If we measure the opening of the jaw and use visual analogue tests for pain, dietary upset and patient satisfaction, where these qualities are measured as marks out of ten, experience with modern total jaw joint replacement prostheses shows that 80 to 85 per cent of patients have significant improvement in all these parameters. However, some are not helped, and some are made even worse. This is likely to be the case when the joint is used to the wrong reasons and it is essential that the correct assessment and diagnosis are made.

The longevity of the joints is not yet known; the best guess from the companies who make the latest types is 15 to 20 years, although this may be much longer. With the plastic socket and metal ball type it is likely that wear will only take place in the socket, so that this component may need replacing.
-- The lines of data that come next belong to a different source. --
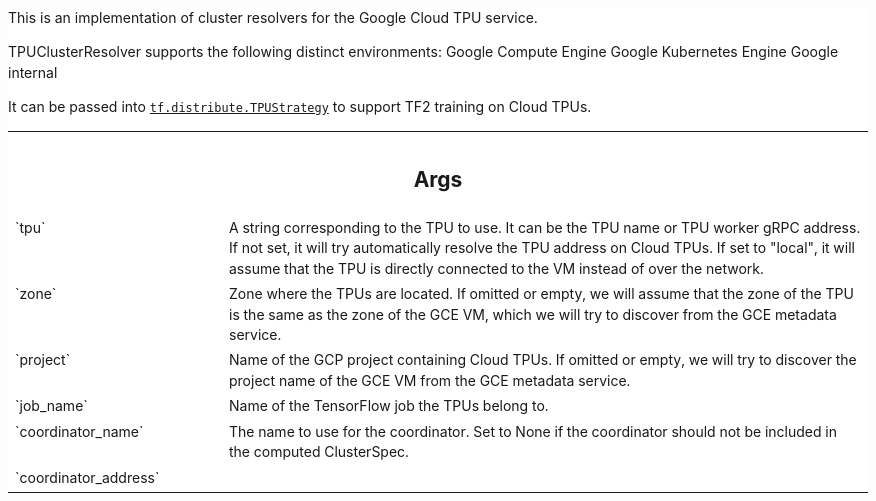 



This is an implementation of cluster resolvers for the Google Cloud TPU
service.

TPUClusterResolver supports the following distinct environments:
Google Compute Engine
Google Kubernetes Engine
Google internal

It can be passed into <a href="../../../tf/distribute/TPUStrategy.md"><code>tf.distribute.TPUStrategy</code></a> to support TF2 training on
Cloud TPUs.


 <table class="responsive fixed orange">
<colgroup><col width="214px"><col></colgroup>
<tr><th colspan="2"><h2 class="add-link">Args</h2></th></tr>

<tr>
<td>
`tpu`<a id="tpu"></a>
</td>
<td>
A string corresponding to the TPU to use. It can be the TPU name or
TPU worker gRPC address. If not set, it will try automatically resolve
the TPU address on Cloud TPUs. If set to "local", it will assume that
the TPU is directly connected to the VM instead of over the network.
</td>
</tr><tr>
<td>
`zone`<a id="zone"></a>
</td>
<td>
Zone where the TPUs are located. If omitted or empty, we will assume
that the zone of the TPU is the same as the zone of the GCE VM, which we
will try to discover from the GCE metadata service.
</td>
</tr><tr>
<td>
`project`<a id="project"></a>
</td>
<td>
Name of the GCP project containing Cloud TPUs. If omitted or
empty, we will try to discover the project name of the GCE VM from the
GCE metadata service.
</td>
</tr><tr>
<td>
`job_name`<a id="job_name"></a>
</td>
<td>
Name of the TensorFlow job the TPUs belong to.
</td>
</tr><tr>
<td>
`coordinator_name`<a id="coordinator_name"></a>
</td>
<td>
The name to use for the coordinator. Set to None if the
coordinator should not be included in the computed ClusterSpec.
</td>
</tr><tr>
<td>
`coordinator_address`<a id="coordinator_address"></a>
</td>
Extensive studies in the orthopaedic literature have shown that there is no greater risk of wear debris complications with these joints than in other identical types used in orthopaedics generally.

A number of surgeons can perform jaw joint surgery, and as in all operations, it is a wise policy to choose somebody who has experience in using these prostheses.
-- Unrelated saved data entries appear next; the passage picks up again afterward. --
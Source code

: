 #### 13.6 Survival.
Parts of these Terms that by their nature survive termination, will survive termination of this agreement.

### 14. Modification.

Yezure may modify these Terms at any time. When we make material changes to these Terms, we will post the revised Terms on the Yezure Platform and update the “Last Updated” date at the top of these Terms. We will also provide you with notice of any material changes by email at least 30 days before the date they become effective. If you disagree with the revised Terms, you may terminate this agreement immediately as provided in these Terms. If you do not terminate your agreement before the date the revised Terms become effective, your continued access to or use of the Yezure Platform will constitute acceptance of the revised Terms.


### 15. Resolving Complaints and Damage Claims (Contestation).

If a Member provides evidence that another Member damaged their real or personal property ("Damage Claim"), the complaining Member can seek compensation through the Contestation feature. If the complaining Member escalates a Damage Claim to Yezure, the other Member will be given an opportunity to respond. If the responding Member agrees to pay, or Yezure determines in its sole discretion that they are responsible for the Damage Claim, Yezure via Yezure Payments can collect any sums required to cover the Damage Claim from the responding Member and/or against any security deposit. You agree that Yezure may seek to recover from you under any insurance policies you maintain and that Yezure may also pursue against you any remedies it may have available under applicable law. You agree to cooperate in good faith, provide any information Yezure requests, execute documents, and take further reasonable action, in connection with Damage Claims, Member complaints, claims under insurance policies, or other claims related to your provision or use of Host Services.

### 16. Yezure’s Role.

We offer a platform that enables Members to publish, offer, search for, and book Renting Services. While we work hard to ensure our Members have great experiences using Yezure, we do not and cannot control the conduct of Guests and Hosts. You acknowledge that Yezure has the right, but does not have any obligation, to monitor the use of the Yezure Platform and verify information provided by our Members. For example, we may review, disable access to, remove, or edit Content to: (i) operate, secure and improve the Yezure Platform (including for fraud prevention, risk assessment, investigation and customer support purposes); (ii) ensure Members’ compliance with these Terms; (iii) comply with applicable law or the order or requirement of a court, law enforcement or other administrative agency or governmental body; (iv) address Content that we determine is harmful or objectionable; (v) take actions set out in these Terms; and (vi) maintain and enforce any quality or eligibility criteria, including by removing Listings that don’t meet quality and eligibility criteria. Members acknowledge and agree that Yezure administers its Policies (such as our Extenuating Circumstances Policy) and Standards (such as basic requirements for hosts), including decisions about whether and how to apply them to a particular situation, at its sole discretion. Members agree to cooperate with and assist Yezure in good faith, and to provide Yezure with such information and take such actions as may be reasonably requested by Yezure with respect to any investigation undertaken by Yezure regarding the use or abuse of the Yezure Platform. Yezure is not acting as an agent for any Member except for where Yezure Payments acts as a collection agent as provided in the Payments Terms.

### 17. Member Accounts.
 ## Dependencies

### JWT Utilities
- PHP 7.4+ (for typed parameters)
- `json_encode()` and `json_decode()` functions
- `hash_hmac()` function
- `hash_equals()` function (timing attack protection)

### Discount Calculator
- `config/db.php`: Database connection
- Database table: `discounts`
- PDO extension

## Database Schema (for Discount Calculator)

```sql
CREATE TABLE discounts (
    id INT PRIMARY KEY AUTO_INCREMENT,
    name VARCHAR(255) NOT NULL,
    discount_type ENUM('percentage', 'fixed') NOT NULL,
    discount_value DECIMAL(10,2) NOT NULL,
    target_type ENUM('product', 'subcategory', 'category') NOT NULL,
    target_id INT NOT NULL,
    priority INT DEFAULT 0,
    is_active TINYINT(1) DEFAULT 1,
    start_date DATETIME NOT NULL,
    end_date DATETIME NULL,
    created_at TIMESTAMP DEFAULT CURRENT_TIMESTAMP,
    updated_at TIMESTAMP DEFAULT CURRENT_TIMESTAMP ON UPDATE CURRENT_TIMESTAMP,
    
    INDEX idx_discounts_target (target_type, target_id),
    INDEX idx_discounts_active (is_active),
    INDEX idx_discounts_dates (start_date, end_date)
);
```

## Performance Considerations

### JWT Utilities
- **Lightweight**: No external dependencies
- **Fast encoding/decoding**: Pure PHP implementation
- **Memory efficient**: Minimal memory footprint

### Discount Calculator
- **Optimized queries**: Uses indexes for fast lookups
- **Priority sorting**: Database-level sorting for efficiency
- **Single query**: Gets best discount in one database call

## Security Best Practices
  • Robert Hensher is a consultant oral maxillofacial surgeon at the Cheltenham and Gloucester Nuffield Hospital in Cheltenham.
Alan Grindod NowAlan Grindod Shortly After Surgery
Alan Grindrod pictured now and shortly after surgery

Case study

Alan Grindrod, now 75, was eating a cheese and lettuce sandwich when in his own words, his jaw joint "failed catastrophically". "Something went crunch and I thought it must be a stone in the lettuce; my jaw wouldn't shut," explains Mr Grindrod, a retired engineer from Gloucestershire. He had had a "clicky" jaw for years, which turned out later to have been osteoarthritis.
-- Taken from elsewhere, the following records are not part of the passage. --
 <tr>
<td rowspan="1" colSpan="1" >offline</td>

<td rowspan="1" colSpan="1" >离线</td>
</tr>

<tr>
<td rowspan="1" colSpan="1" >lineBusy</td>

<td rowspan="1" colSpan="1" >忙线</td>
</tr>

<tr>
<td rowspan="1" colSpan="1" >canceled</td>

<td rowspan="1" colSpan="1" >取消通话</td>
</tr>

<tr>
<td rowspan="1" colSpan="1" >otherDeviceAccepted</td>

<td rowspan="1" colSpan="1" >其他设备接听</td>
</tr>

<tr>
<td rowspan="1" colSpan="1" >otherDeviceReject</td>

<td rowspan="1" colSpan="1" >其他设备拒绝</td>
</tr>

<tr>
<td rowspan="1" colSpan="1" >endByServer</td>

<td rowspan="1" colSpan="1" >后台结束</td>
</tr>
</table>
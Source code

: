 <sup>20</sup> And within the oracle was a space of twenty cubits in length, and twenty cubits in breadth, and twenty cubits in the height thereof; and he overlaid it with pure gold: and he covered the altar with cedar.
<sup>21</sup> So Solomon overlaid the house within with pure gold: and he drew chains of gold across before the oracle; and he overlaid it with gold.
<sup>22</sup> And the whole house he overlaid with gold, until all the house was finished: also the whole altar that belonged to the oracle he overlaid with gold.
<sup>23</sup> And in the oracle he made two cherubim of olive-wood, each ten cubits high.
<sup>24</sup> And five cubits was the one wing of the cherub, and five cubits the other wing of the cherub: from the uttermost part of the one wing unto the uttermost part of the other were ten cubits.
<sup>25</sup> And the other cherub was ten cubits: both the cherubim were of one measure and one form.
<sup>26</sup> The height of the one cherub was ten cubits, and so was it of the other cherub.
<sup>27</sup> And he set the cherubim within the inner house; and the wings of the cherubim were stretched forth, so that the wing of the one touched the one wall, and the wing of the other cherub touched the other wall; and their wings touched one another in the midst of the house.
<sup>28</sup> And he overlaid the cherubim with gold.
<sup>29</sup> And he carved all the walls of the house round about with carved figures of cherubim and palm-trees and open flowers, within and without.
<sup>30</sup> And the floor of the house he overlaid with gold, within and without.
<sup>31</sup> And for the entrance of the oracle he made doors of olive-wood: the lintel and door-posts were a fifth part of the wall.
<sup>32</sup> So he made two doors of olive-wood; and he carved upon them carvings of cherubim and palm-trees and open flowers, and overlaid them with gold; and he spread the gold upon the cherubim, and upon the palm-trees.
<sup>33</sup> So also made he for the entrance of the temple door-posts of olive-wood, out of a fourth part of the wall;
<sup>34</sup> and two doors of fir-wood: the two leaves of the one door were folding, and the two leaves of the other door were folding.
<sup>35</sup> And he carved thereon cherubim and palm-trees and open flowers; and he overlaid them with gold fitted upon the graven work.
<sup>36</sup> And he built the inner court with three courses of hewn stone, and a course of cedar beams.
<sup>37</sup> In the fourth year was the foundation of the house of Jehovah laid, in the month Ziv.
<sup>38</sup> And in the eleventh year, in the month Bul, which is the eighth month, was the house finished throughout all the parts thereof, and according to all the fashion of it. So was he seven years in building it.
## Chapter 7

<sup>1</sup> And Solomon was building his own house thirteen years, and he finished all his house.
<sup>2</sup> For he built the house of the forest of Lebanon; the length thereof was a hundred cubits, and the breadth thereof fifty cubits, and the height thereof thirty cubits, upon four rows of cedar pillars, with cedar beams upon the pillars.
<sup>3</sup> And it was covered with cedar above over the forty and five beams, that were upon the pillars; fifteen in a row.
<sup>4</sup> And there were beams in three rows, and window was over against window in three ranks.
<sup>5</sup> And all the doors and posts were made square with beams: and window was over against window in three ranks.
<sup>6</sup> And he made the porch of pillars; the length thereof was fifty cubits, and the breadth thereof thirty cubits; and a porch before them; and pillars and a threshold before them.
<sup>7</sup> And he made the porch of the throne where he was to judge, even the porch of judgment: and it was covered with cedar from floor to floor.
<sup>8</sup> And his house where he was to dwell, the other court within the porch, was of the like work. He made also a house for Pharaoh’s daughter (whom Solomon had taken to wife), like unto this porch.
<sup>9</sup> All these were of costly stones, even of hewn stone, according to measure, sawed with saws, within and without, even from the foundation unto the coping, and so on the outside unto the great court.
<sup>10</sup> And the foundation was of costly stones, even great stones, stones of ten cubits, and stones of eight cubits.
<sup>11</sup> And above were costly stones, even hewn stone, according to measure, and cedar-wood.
After an unhelpful visit to his GP Mr Grindrod went to see his dentist, who knew of Robert Hensher's expertise as a maxillofacial surgeon. By this time, surviving on liquidised food and painkillers, Mr Grindrod sought a consultation with Mr Hensher, who after steroid injections and physiotherapy had failed, decided that the new custom-built jaw joint replacement he was then pioneering would be ideal.

Mr Grindrod first had preparatory surgery to remove part of the diseased jaw bone called the condyle, and had a temporary plastic spacer fitted. MRI and CT scans were taken of his jaw to assess the level of damage in the joint, which were sent to the US for a plastic model to be made of his jaw and teeth before the final custom-built metal prosthesis could be especially made and inserted six months after the first operation

As this type of surgery was very new in the UK and not then available on the NHS (it now is) Mr Grindrod took advantage of his private healthcare insurance to become the first person to have this type of surgery performed, at a cost of £15,000.

"I'm told it was a text book case, and that the joint replacement went straight in," recalled Mr Grindrod. "When they took the bandages off I looked like a hamster, but I was only in the Gloucester Royal Hospital for four days and soon recovered. The day after the operation I was actually biting and chewing bread for the first time in ages. Six days later I managed to chewed chicken and chips. It was heaven! Three years on it's perfect. I'm a bit careful how hard I bite, since I have no idea of the strength of the 2.5mm titanium screw fittings, but the only thing I can't eat now is sticky food like toffee. I'm fine with crunchy things.."

Mr Grindrod was so happy with his new titanium jaw joint, which should last him for the rest of his life, that he happily chats to prospective jaw joint replacement patients, allaying their fears. "Some of them think they will be scarred, but I defy anyone to look at him from six inches and tell me where I have a scar," he says. "I'm really satisfied with my new jaw joint. Indeed, I've practically forgotten my left hand jaw joint is not my natural jaw bone."